Seculin was awarded no. 33 for the first team in 2008–09 season. He then changed to no.90 in 2009–10 season and re-took 33 in 2010–11 season. In the first half-season he wore no.44.

===Juve Stabia===
In July 2011 he left for Serie B newcomer Juve Stabia. The club loaned numbers of players from la Viola as well as other team. He had to compete with Simone Colombi for the first choice in first half of season, played 6 games, on round 1, 3, 8 to 10 and 15. He wore no.90 shirt that season, his year of birth. Since January 2012 Seculin was the regular starter.

===Chievo===
====Loan to Avellino====
In July 2013 Seculin was signed by Chievo for undisclosed fee, re-joining fellow U21 internationals Marco Silvestri and Sergio Viotti. Seculin was immediately left for Serie B newcomer Avellino.

====Loan to Sampdoria====
On 2 September 2019, he was loaned to Serie A club Sampdoria with an option to purchase.

===SPAL===
On 28 July 2021 he joined SPAL.

===Pistoiese===
On 31 January 2022, Seculin signed a three-year contract with Pistoiese.

===Modena===
On 6 July 2022, Seculin signed with Modena. On 14 July 2023, his contract with Modena was extended until 2024, with an option for another year.

===Trapani===
On 12 July 2024, Seculin moved to Trapani in Serie C. On 29 January 2025, Seculin returned to Modena on loan.

===Reggiana===
On 9 August 2025, Seculin signed a one-season contract with Reggiana.

==International career==
Seculin received his first U-21 team call-up in 2008. He made his debut in March 2009, a friendly. That match de facto played by players born in or after 1988 for an event usually played by U-20 (Four Nations Tournament), but all players were selected by U-21 coach Pierluigi Casiraghi to select junior member to the final round of 2009 U-21 Euro, which the age limit in fact was born in 1986 or after. Seculin successfully entered the final squad of 2009 UEFA European Under-21 Football Championship, as understudy of Andrea Consigli and Salvatore Sirigu, both 3 years older than Seculin.
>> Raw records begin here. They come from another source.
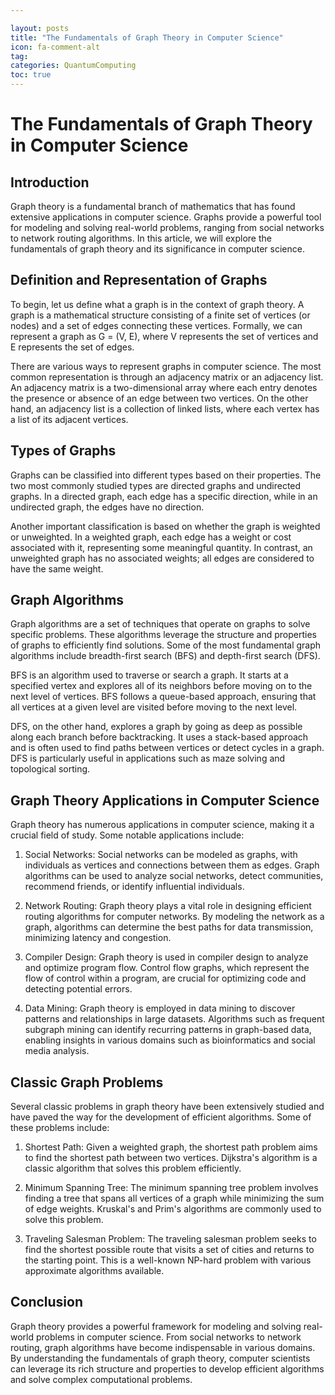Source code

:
 ```yaml
---

layout: posts
title: "The Fundamentals of Graph Theory in Computer Science"
icon: fa-comment-alt
tag:      
categories: QuantumComputing
toc: true
---
```




# The Fundamentals of Graph Theory in Computer Science

## Introduction

Graph theory is a fundamental branch of mathematics that has found extensive applications in computer science. Graphs provide a powerful tool for modeling and solving real-world problems, ranging from social networks to network routing algorithms. In this article, we will explore the fundamentals of graph theory and its significance in computer science.

## Definition and Representation of Graphs

To begin, let us define what a graph is in the context of graph theory. A graph is a mathematical structure consisting of a finite set of vertices (or nodes) and a set of edges connecting these vertices. Formally, we can represent a graph as G = (V, E), where V represents the set of vertices and E represents the set of edges.

There are various ways to represent graphs in computer science. The most common representation is through an adjacency matrix or an adjacency list. An adjacency matrix is a two-dimensional array where each entry denotes the presence or absence of an edge between two vertices. On the other hand, an adjacency list is a collection of linked lists, where each vertex has a list of its adjacent vertices.

## Types of Graphs

Graphs can be classified into different types based on their properties. The two most commonly studied types are directed graphs and undirected graphs. In a directed graph, each edge has a specific direction, while in an undirected graph, the edges have no direction.

Another important classification is based on whether the graph is weighted or unweighted. In a weighted graph, each edge has a weight or cost associated with it, representing some meaningful quantity. In contrast, an unweighted graph has no associated weights; all edges are considered to have the same weight.

## Graph Algorithms

Graph algorithms are a set of techniques that operate on graphs to solve specific problems. These algorithms leverage the structure and properties of graphs to efficiently find solutions. Some of the most fundamental graph algorithms include breadth-first search (BFS) and depth-first search (DFS).

BFS is an algorithm used to traverse or search a graph. It starts at a specified vertex and explores all of its neighbors before moving on to the next level of vertices. BFS follows a queue-based approach, ensuring that all vertices at a given level are visited before moving to the next level.

DFS, on the other hand, explores a graph by going as deep as possible along each branch before backtracking. It uses a stack-based approach and is often used to find paths between vertices or detect cycles in a graph. DFS is particularly useful in applications such as maze solving and topological sorting.

## Graph Theory Applications in Computer Science

Graph theory has numerous applications in computer science, making it a crucial field of study. Some notable applications include:

1. Social Networks: Social networks can be modeled as graphs, with individuals as vertices and connections between them as edges. Graph algorithms can be used to analyze social networks, detect communities, recommend friends, or identify influential individuals.

2. Network Routing: Graph theory plays a vital role in designing efficient routing algorithms for computer networks. By modeling the network as a graph, algorithms can determine the best paths for data transmission, minimizing latency and congestion.

3. Compiler Design: Graph theory is used in compiler design to analyze and optimize program flow. Control flow graphs, which represent the flow of control within a program, are crucial for optimizing code and detecting potential errors.

4. Data Mining: Graph theory is employed in data mining to discover patterns and relationships in large datasets. Algorithms such as frequent subgraph mining can identify recurring patterns in graph-based data, enabling insights in various domains such as bioinformatics and social media analysis.

## Classic Graph Problems

Several classic problems in graph theory have been extensively studied and have paved the way for the development of efficient algorithms. Some of these problems include:

1. Shortest Path: Given a weighted graph, the shortest path problem aims to find the shortest path between two vertices. Dijkstra's algorithm is a classic algorithm that solves this problem efficiently.

2. Minimum Spanning Tree: The minimum spanning tree problem involves finding a tree that spans all vertices of a graph while minimizing the sum of edge weights. Kruskal's and Prim's algorithms are commonly used to solve this problem.

3. Traveling Salesman Problem: The traveling salesman problem seeks to find the shortest possible route that visits a set of cities and returns to the starting point. This is a well-known NP-hard problem with various approximate algorithms available.

## Conclusion

Graph theory provides a powerful framework for modeling and solving real-world problems in computer science. From social networks to network routing, graph algorithms have become indispensable in various domains. By understanding the fundamentals of graph theory, computer scientists can leverage its rich structure and properties to develop efficient algorithms and solve complex computational problems.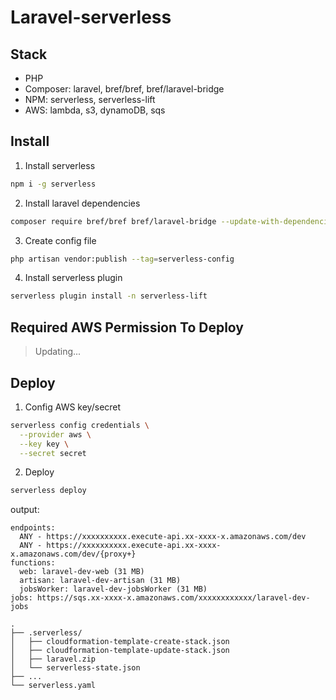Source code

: # Laravel-serverless

## Stack

-   PHP
-   Composer: laravel, bref/bref, bref/laravel-bridge
-   NPM: serverless, serverless-lift
-   AWS: lambda, s3, dynamoDB, sqs

## Install

1. Install serverless

```bash
npm i -g serverless
```

2. Install laravel dependencies

```bash
composer require bref/bref bref/laravel-bridge --update-with-dependencies
```

3. Create config file

```bash
php artisan vendor:publish --tag=serverless-config
```

4. Install serverless plugin

```bash
serverless plugin install -n serverless-lift
```

## Required AWS Permission To Deploy

> Updating...

## Deploy

1. Config AWS key/secret

```bash
serverless config credentials \
  --provider aws \
  --key key \
  --secret secret
```

2. Deploy

```bash
serverless deploy
```

output:

```
endpoints:
  ANY - https://xxxxxxxxxx.execute-api.xx-xxxx-x.amazonaws.com/dev
  ANY - https://xxxxxxxxxx.execute-api.xx-xxxx-x.amazonaws.com/dev/{proxy+}
functions:
  web: laravel-dev-web (31 MB)
  artisan: laravel-dev-artisan (31 MB)
  jobsWorker: laravel-dev-jobsWorker (31 MB)
jobs: https://sqs.xx-xxxx-x.amazonaws.com/xxxxxxxxxxxx/laravel-dev-jobs
```

```
.
├── .serverless/
│   ├── cloudformation-template-create-stack.json
│   ├── cloudformation-template-update-stack.json
│   ├── laravel.zip
│   └── serverless-state.json
├── ...
└── serverless.yaml
```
He was the backup keeper of Vincenzo Fiorillo in 2011 UEFA European Under-21 Football Championship qualification first round. He played his competitive debut in the round 2 of the qualification, against the weakest team Luxembourg U-21. He also played the round 3 against Bosnia and Herzegovina. Vito Mannone then became the first choice in round 4 and 5, with Fiorillo and Seculin became the second and third. The coach Pierluigi Casiraghi later picked Mattia Perin and then Alberto Frison as backup.

After Azzurrini was eliminated in the playoffs round, new coach Ciro Ferrara recalled Seculin in the first match Ferrara in charge, winning Turkey 2–1 on 17 November 2010. Seculin was substituted by Perin at half time. Ferrara then used keepers with professional appearances instead of Seculin and Perin, nor Fiorillo who had a handful club appearances. After Seculin made his professional debut in August 2011, he did not receive any call-up yet. Instead, Seculin played for Italy under-21 Serie B representative team against Italy U20 in December 2011, an unofficial charity match.